Lors de cet acte, elle a crié des slogans tels que "Libérez Betty Lachgar" tout en alertant sur la gravité de l'état de santé de la militante, soulignant que "elle risque de mourir en prison". Une fois l’intervention terminée, la sécurité du musée a rapidement évacué la jeune femme. "Ils ont pris mon identité, je m'attends à être convoquée par la police," a-t-elle indiqué dans une déclaration. Le directeur du musée, Yves Delhommeau, a exprimé son regret que Grévin soit utilisé pour des manifestations politiques.

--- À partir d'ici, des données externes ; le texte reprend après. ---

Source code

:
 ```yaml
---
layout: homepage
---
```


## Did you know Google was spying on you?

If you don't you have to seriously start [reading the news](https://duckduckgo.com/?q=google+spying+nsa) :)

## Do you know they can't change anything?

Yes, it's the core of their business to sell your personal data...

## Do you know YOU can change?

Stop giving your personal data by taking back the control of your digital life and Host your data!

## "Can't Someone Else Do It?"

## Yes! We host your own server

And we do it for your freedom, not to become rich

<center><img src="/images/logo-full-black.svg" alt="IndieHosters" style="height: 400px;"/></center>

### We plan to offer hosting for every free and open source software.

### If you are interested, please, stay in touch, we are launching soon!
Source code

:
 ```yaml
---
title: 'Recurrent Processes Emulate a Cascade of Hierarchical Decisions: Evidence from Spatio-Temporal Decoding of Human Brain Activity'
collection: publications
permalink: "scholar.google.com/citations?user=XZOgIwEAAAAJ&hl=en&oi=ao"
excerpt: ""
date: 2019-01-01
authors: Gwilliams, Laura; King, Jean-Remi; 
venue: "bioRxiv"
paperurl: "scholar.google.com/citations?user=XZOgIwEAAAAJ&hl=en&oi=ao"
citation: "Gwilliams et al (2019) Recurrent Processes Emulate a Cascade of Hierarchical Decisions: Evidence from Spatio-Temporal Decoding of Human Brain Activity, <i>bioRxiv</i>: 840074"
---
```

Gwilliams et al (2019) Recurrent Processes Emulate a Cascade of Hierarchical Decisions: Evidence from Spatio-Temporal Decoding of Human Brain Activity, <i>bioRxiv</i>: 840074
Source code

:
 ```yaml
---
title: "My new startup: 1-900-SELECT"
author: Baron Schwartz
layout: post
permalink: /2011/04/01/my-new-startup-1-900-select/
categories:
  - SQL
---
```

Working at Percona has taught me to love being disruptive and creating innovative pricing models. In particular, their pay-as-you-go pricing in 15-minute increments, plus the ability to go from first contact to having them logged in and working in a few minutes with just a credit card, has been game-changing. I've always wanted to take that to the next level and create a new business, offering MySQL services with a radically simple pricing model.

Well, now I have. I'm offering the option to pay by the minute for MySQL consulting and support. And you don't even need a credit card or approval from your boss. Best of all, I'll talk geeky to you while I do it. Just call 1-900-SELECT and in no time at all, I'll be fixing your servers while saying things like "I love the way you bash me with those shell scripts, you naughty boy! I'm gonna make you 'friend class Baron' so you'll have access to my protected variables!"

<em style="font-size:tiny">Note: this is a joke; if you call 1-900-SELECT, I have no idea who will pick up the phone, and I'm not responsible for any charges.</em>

Une militante au cœur d'un combat pour les droits
Ibtissame Lachgar, âgée de 50 ans, a été condamnée en septembre 2025 à 30 mois de prison pour avoir porté un tee-shirt sur lequel figurait l'inscription "Allah est lesbienne". Cette phrase, partagée sur les réseaux sociaux, accompagnait un message critique vis-à-vis des idéologies religieuses, qui avait provoqué une onde de choc au Maroc. Selon le collectif, Betty est privée de soins médicaux appropriés, ce qui soulève des inquiétudes quant à sa santé, notamment la possibilité de perdre l'usage de son bras.
La mobilisation autour de Betty s'inscrit dans un contexte plus large de violation des droits humains au Maroc, où les voix féministes se font souvent silencieuses. La finale de la Coupe d'Afrique des nations a permis à ce collectif d'appeler à l'attention internationale sur une situation qu'ils jugent intolérable.
La militante du collectif SCUM a déclaré : "Il est inacceptable de célébrer un pays qui ignore les droits humains tout en organisant des événements majeurs. Nous devons faire entendre la voix de ceux qui souffrent en silence". Le mouvement féministe au Maroc, bien qu'entravé, continue de se battre pour les droits des femmes et contre un système juridique perçu comme oppressif.